### What the task asks
Reproduce the full set of records that follow, exactly as shown.

Records from a data source:
[Start of section]
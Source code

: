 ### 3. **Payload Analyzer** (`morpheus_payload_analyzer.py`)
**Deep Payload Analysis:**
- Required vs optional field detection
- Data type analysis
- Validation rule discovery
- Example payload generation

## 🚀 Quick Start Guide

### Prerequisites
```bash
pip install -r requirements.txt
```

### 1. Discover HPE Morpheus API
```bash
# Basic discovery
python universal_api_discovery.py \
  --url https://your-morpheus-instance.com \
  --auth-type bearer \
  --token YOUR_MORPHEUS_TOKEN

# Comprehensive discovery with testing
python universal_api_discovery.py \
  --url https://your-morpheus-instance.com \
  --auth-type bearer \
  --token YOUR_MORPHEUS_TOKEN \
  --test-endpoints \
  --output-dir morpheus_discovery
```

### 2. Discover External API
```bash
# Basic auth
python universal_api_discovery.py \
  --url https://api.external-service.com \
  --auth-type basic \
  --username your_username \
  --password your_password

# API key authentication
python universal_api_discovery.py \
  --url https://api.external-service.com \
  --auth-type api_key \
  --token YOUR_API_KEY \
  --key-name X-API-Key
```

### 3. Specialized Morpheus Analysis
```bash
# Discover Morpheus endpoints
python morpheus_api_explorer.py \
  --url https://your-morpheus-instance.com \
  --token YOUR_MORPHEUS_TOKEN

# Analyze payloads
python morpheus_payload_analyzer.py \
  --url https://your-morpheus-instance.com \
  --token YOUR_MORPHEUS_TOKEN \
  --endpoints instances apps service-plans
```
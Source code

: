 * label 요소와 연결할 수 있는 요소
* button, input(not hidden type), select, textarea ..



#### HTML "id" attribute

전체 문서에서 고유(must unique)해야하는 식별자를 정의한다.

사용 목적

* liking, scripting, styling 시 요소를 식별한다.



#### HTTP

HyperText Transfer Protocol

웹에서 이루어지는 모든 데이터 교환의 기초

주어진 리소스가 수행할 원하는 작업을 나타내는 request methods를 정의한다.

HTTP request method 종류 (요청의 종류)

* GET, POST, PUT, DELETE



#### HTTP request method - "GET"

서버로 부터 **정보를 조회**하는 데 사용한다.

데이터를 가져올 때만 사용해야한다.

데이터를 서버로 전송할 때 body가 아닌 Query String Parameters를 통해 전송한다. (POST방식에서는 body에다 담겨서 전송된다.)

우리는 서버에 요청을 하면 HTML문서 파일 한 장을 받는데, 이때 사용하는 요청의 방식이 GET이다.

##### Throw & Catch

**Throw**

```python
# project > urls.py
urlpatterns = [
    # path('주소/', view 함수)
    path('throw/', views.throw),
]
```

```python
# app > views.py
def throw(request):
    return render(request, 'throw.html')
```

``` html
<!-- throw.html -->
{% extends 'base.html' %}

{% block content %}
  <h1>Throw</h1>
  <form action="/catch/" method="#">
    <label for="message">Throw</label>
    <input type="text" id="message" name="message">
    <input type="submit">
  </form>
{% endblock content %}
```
[End of section]
### Exercise output
Source code

: ### 3. **Payload Analyzer** (`morpheus_payload_analyzer.py`)
**Deep Payload Analysis:**
- Required vs optional field detection
- Data type analysis
- Validation rule discovery
- Example payload generation

## 🚀 Quick Start Guide

### Prerequisites
```bash
pip install -r requirements.txt
```

### 1. Discover HPE Morpheus API
```bash
# Basic discovery
python universal_api_discovery.py \
  --url https://your-morpheus-instance.com \
  --auth-type bearer \
  --token YOUR_MORPHEUS_TOKEN

# Comprehensive discovery with testing
python universal_api_discovery.py \
  --url https://your-morpheus-instance.com \
  --auth-type bearer \
  --token YOUR_MORPHEUS_TOKEN \
  --test-endpoints \
  --output-dir morpheus_discovery
```

### 2. Discover External API
```bash
# Basic auth
python universal_api_discovery.py \
  --url https://api.external-service.com \
  --auth-type basic \
  --username your_username \
  --password your_password

# API key authentication
python universal_api_discovery.py \
  --url https://api.external-service.com \
  --auth-type api_key \
  --token YOUR_API_KEY \
  --key-name X-API-Key
```

### 3. Specialized Morpheus Analysis
```bash
# Discover Morpheus endpoints
python morpheus_api_explorer.py \
  --url https://your-morpheus-instance.com \
  --token YOUR_MORPHEUS_TOKEN

# Analyze payloads
python morpheus_payload_analyzer.py \
  --url https://your-morpheus-instance.com \
  --token YOUR_MORPHEUS_TOKEN \
  --endpoints instances apps service-plans
```
Source code

: * label 요소와 연결할 수 있는 요소
* button, input(not hidden type), select, textarea ..



#### HTML "id" attribute

전체 문서에서 고유(must unique)해야하는 식별자를 정의한다.

사용 목적

* liking, scripting, styling 시 요소를 식별한다.



#### HTTP

HyperText Transfer Protocol

웹에서 이루어지는 모든 데이터 교환의 기초

주어진 리소스가 수행할 원하는 작업을 나타내는 request methods를 정의한다.

HTTP request method 종류 (요청의 종류)

* GET, POST, PUT, DELETE



#### HTTP request method - "GET"

서버로 부터 **정보를 조회**하는 데 사용한다.

데이터를 가져올 때만 사용해야한다.

데이터를 서버로 전송할 때 body가 아닌 Query String Parameters를 통해 전송한다. (POST방식에서는 body에다 담겨서 전송된다.)

우리는 서버에 요청을 하면 HTML문서 파일 한 장을 받는데, 이때 사용하는 요청의 방식이 GET이다.

##### Throw & Catch

**Throw**

```python
# project > urls.py
urlpatterns = [
    # path('주소/', view 함수)
    path('throw/', views.throw),
]
```

```python
# app > views.py
def throw(request):
    return render(request, 'throw.html')
```

``` html
<!-- throw.html -->
{% extends 'base.html' %}

{% block content %}
  <h1>Throw</h1>
  <form action="/catch/" method="#">
    <label for="message">Throw</label>
    <input type="text" id="message" name="message">
    <input type="submit">
  </form>
{% endblock content %}
```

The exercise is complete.